Perfil de Segurança e Tolerabilidade

O perfil de tolerabilidade do composto nos ensaios caracterizou-se por relatos de eventos adversos geralmente geríveis. Os efeitos secundários comuns reportados incluíram mal-estar gastrointestinal ligeiro e cefaleias. Os ensaios avaliaram o perfil de segurança e tolerabilidade a longo prazo em participantes adultos. Os eventos adversos graves foram pouco frequentes, mas incluíram relatos de enzimas hepáticas elevadas e um pequeno número de infeções graves.

Nos ensaios clínicos, o composto foi tipicamente administrado com alimentos. O potencial do composto para interagir significativamente com outros medicamentos exigiu uma revisão completa da utilização concomitante de fármacos pelos participantes por parte dos investigadores.

Como Selexid deve ser armazenado e descartado?

Como Conservar e Eliminar o Selexid?

Condições Oficiais de Conservação

Os comprimidos de Selexid (cloridrato de pivmecilinam) devem ser conservados a uma temperatura inferior a 25 °C ou a uma temperatura ambiente controlada (entre 20 °C e 25 °C), sendo permitidas variações até aos 30 °C. O medicamento deve ser mantido na sua embalagem original e guardado num local seco, protegido da humidade e da luz. É obrigatório que os comprimidos não sejam congelados e que o recipiente permaneça bem fechado para garantir a integridade do produto.

Segurança Infantil e Eliminação

As normas de conservação exigem que o medicamento seja mantido fora da vista e do alcance das crianças em todos os momentos.

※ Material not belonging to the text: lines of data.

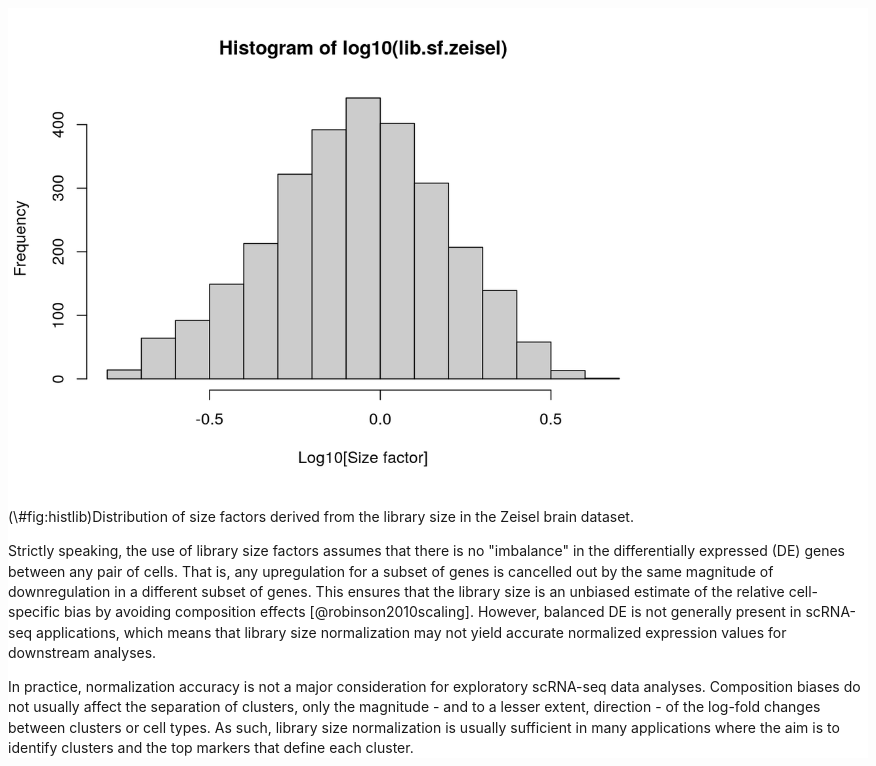 <img src="P2_W03.normalization_files/figure-html/histlib-1.png" alt="Distribution of size factors derived from the library size in the Zeisel brain dataset." width="672" />
<p class="caption">(\#fig:histlib)Distribution of size factors derived from the library size in the Zeisel brain dataset.</p>
</div>

Strictly speaking, the use of library size factors assumes that there is no "imbalance" in the differentially expressed (DE) genes between any pair of cells.
That is, any upregulation for a subset of genes is cancelled out by the same magnitude of downregulation in a different subset of genes.
This ensures that the library size is an unbiased estimate of the relative cell-specific bias by avoiding composition effects [@robinson2010scaling].
However, balanced DE is not generally present in scRNA-seq applications, which means that library size normalization may not yield accurate normalized expression values for downstream analyses.

In practice, normalization accuracy is not a major consideration for exploratory scRNA-seq data analyses.
Composition biases do not usually affect the separation of clusters, only the magnitude - and to a lesser extent, direction - of the log-fold changes between clusters or cell types.
As such, library size normalization is usually sufficient in many applications where the aim is to identify clusters and the top markers that define each cluster.
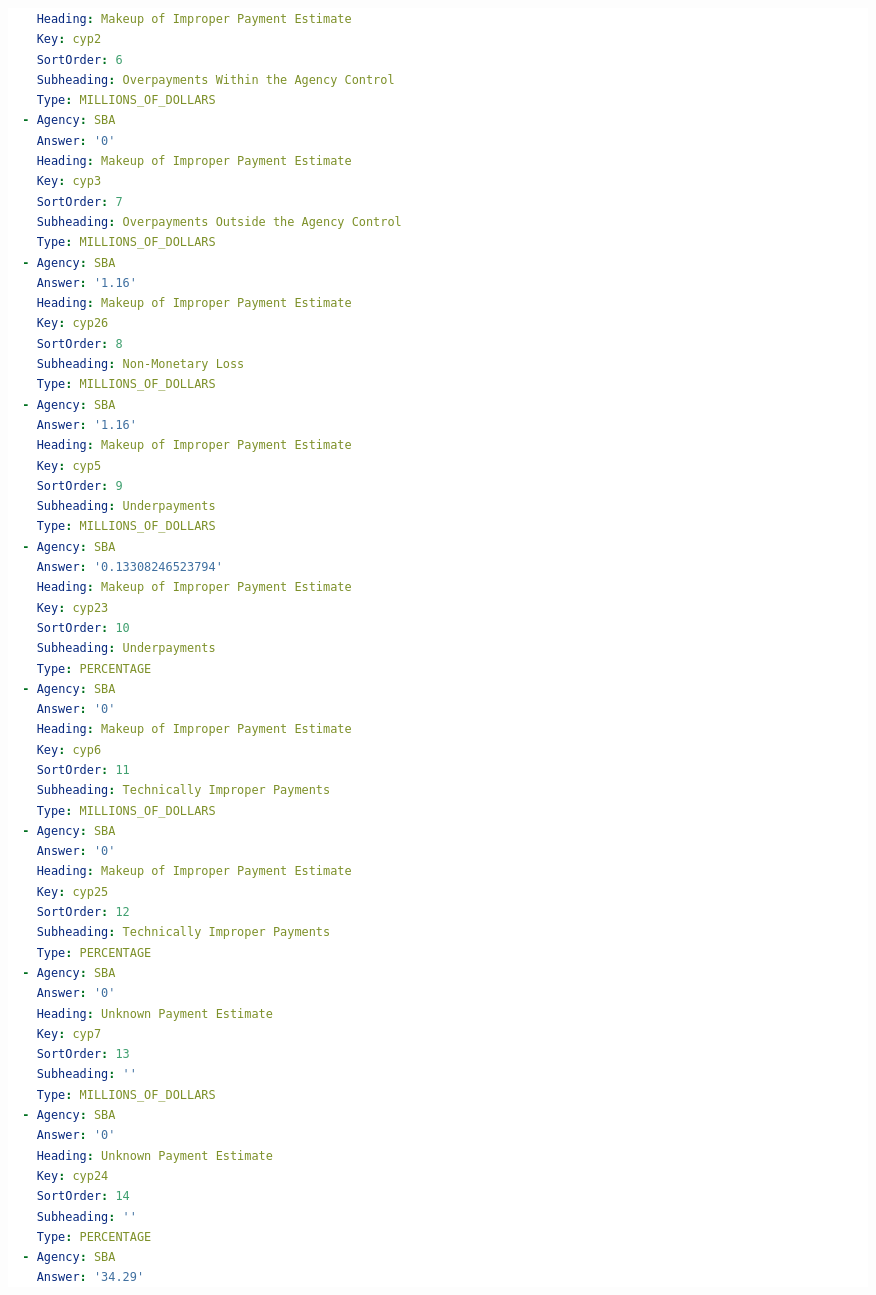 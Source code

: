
 ```yaml
    Heading: Makeup of Improper Payment Estimate
    Key: cyp2
    SortOrder: 6
    Subheading: Overpayments Within the Agency Control
    Type: MILLIONS_OF_DOLLARS
  - Agency: SBA
    Answer: '0'
    Heading: Makeup of Improper Payment Estimate
    Key: cyp3
    SortOrder: 7
    Subheading: Overpayments Outside the Agency Control
    Type: MILLIONS_OF_DOLLARS
  - Agency: SBA
    Answer: '1.16'
    Heading: Makeup of Improper Payment Estimate
    Key: cyp26
    SortOrder: 8
    Subheading: Non-Monetary Loss
    Type: MILLIONS_OF_DOLLARS
  - Agency: SBA
    Answer: '1.16'
    Heading: Makeup of Improper Payment Estimate
    Key: cyp5
    SortOrder: 9
    Subheading: Underpayments
    Type: MILLIONS_OF_DOLLARS
  - Agency: SBA
    Answer: '0.13308246523794'
    Heading: Makeup of Improper Payment Estimate
    Key: cyp23
    SortOrder: 10
    Subheading: Underpayments
    Type: PERCENTAGE
  - Agency: SBA
    Answer: '0'
    Heading: Makeup of Improper Payment Estimate
    Key: cyp6
    SortOrder: 11
    Subheading: Technically Improper Payments
    Type: MILLIONS_OF_DOLLARS
  - Agency: SBA
    Answer: '0'
    Heading: Makeup of Improper Payment Estimate
    Key: cyp25
    SortOrder: 12
    Subheading: Technically Improper Payments
    Type: PERCENTAGE
  - Agency: SBA
    Answer: '0'
    Heading: Unknown Payment Estimate
    Key: cyp7
    SortOrder: 13
    Subheading: ''
    Type: MILLIONS_OF_DOLLARS
  - Agency: SBA
    Answer: '0'
    Heading: Unknown Payment Estimate
    Key: cyp24
    SortOrder: 14
    Subheading: ''
    Type: PERCENTAGE
  - Agency: SBA
    Answer: '34.29'
```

A eliminação de qualquer Selexid não utilizado ou fora do prazo de validade deve ser efetuada de acordo com os regulamentos locais. As orientações oficiais instruem os doentes a não deitar o medicamento nas águas residuais ou no lixo doméstico, aconselhando, em alternativa, a consulta de um farmacêutico ou a utilização de um programa de recolha de resíduos de medicamentos.

Atenção! Sempre consulte um médico ou farmacêutico antes de usar pílulas ou medicamentos.